Friday, 25 July 2014
Hell's Teeth (The Vetala Cycle Book 3) - G.R. Yeates
Title: Hell's Teeth (The Vetala Cycle Book 3)
Author: G.R. Yeates
“Hell's Teeth “by G.R. Yeates is the third book in the Vetala cycle, a rather dark and quite surreal collection of horror novels. Again Yeates has focussed on WWI but this time he has decided to use the Eastern Front as the basis of his story with the Anzac forces being pushed back by the Turks at Gallipoli. In this chaotic place is Tom Potter who must deliver messages between the various commanding officers. However, on one mission he finds himself lost and enters an underground lair where the Vetala are waiting. Whilst Tom manages to escape his respite is only temporary and before long his own personal nightmare begins.
So, the first thing I noticed about this book is that it felt less structured than the previous novels. The reader is dragged quickly into a story that loops back on itself multiple time and jumps between different points in the protagonist’s life. As the story can become rather surreal and quite intense in the visions of horror it portrays it wasn’t always easy to know where I was in the story. The reader really has to concentrate and stay fully engaged with the story or they could easily get lost.
As with the other books in the series, Yeates has created a very dark and bleak world in the novel. It is incredibly atmospheric and the rather surreal and confusing feel of the plot helps to enhance the feeling that you are watching a real journey into hell. I will admit that by the end of the novel the constant barrage of dark horror along with the concentration required to understand what was actually going on did leave me feeling a bit drained.
The writing itself is very poetic and descriptive which has become a sort of hallmark style of Yeates. The beauty of his writing wonderfully supplements and enhances the very dark and terrifying story he is telling. Without doubt Yeates’ prose has been a real plus point to this series and his writing has at times reminded me of H.P. Lovecraft.

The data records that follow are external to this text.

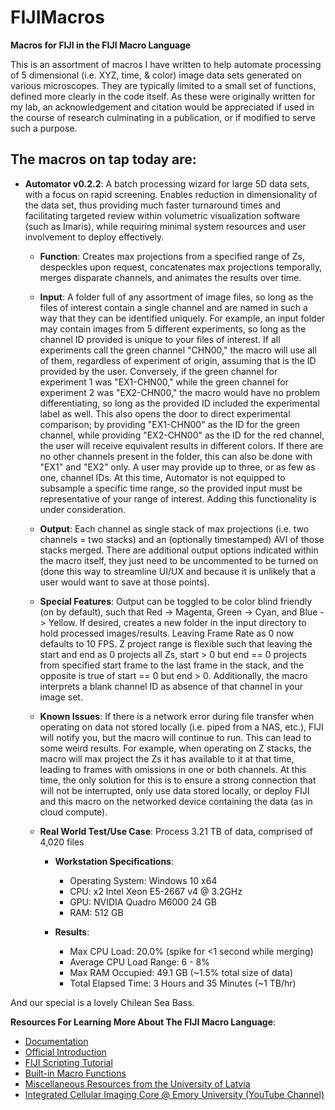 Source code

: # FIJIMacros
**Macros for FIJI in the FIJI Macro Language**

This is an assortment of macros I have written to help automate processing of 5 dimensional (i.e. XYZ, time, & color) image data sets generated on various microscopes. They are typically limited to a small set of functions, defined more clearly in the code itself. As these were originally written for my lab, an acknowledgement and citation would be appreciated if used in the course of research culminating in a publication, or if modified to serve such a purpose.

## The macros on tap today are:

   - **Automator v0.2.2**: A batch processing wizard for large 5D data sets, with a focus on rapid screening. Enables reduction in dimensionality of the data set, thus providing much faster turnaround times and facilitating targeted review within volumetric visualization software (such as Imaris), while requiring minimal system resources and user involvement to deploy effectively.
 
     - **Function**: Creates max projections from a specified range of Zs, despeckles upon request, concatenates max projections temporally, merges disparate channels, and animates the results over time.
 
     - **Input**: A folder full of any assortment of image files, so long as the files of interest contain a single channel and are named in such a way that they can be identified uniquely. For example, an input folder may contain images from 5 different experiments, so long as the channel ID provided is unique to your files of interest. If all experiments call the green channel "CHN00," the macro will use all of them, regardless of experiment of origin, assuming that is the ID provided by the user. Conversely, if the green channel for experiment 1 was "EX1-CHN00," while the green channel for experiment 2 was "EX2-CHN00," the macro would have no problem differentiating, so long as the provided ID included the experimental label as well. This also opens the door to direct experimental comparison; by providing "EX1-CHN00" as the ID for the green channel, while providing "EX2-CHN00" as the ID for the red channel, the user will receive equivalent results in different colors. If there are no other channels present in the folder, this can also be done with "EX1" and "EX2" only. A user may provide up to three, or as few as one, channel IDs. At this time, Automator is not equipped to subsample a specific time range, so the provided input must be representative of your range of interest. Adding this functionality is under consideration.
   
     - **Output**: Each channel as single stack of max projections (i.e. two channels = two stacks) and an (optionally timestamped) AVI of those stacks merged. There are additional output options indicated within the macro itself, they just need to be uncommented to be turned on (done this way to streamline UI/UX and because it is unlikely that a user would want to save at those points).
   
     - **Special Features**: Output can be toggled to be color blind friendly (on by default), such that Red -> Magenta, Green -> Cyan, and Blue -> Yellow. If desired, creates a new folder in the input directory to hold processed images/results. Leaving Frame Rate as 0 now defaults to 10 FPS. Z project range is flexible such that leaving the start and end as 0 projects all Zs, start > 0 but end == 0 projects from specified start frame to the last frame in the stack, and the opposite is true of start == 0 but end > 0. Additionally, the macro interprets a blank channel ID as absence of that channel in your image set.
   
     - **Known Issues**: If there is a network error during file transfer when operating on data not stored locally (i.e. piped from a NAS, etc.), FIJI will notify you, but the macro will continue to run. This can lead to some weird results. For example, when operating on Z stacks, the macro will max project the Zs it has available to it at that time, leading to frames with omissions in one or both channels. At this time, the only solution for this is to ensure a strong connection that will not be interrupted, only use data stored locally, or deploy FIJI and this macro on the networked device containing the data (as in cloud compute).
   
     - **Real World Test/Use Case**: Process 3.21 TB of data, comprised of 4,020 files

       - **Workstation Specifications**:
         - Operating System: Windows 10 x64
         - CPU: x2 Intel Xeon E5-2667 v4 @ 3.2GHz
         - GPU: NVIDIA Quadro M6000 24 GB
         - RAM: 512 GB
         
       - **Results**:
         - Max CPU Load: 20.0% (spike for <1 second while merging)
         - Average CPU Load Range: 6 - 8%
         - Max RAM Occupied: 49.1 GB (~1.5% total size of data)
         - Total Elapsed Time: 3 Hours and 35 Minutes (~1 TB/hr)

And our special is a lovely Chilean Sea Bass.

**Resources For Learning More About The FIJI Macro Language**:
 - [Documentation](https://imagej.net/ij/docs/index.html)
 - [Official Introduction](https://imagej.net/Introduction)
 - [FIJI Scripting Tutorial](https://services.ini.uzh.ch/~acardona/fiji-tutorial/)
 - [Built-in Macro Functions](https://imagej.net/ij/developer/macro/functions.html)
 - [Miscellaneous Resources from the University of Latvia](http://priede.bf.lu.lv/ftp/pub/TIS/atteelu_analiize/ImageJ/apraksti/)
 - [Integrated Cellular Imaging Core @ Emory University (YouTube Channel)](https://www.youtube.com/channel/UCRVa5DSphB5gHMaFKPgyKSQ)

Overall, this is another dark atmospheric horror story from Yeates that competently completes the Vetala cycle of novels. I have to say that the rather unstructured nature of the book meant I didn’t enjoy it is as much as the other novels but it was still entertaining enough. Once again, if you enjoy dark and surreal horror novels then I am happy to recommend this this book and the rest of this series.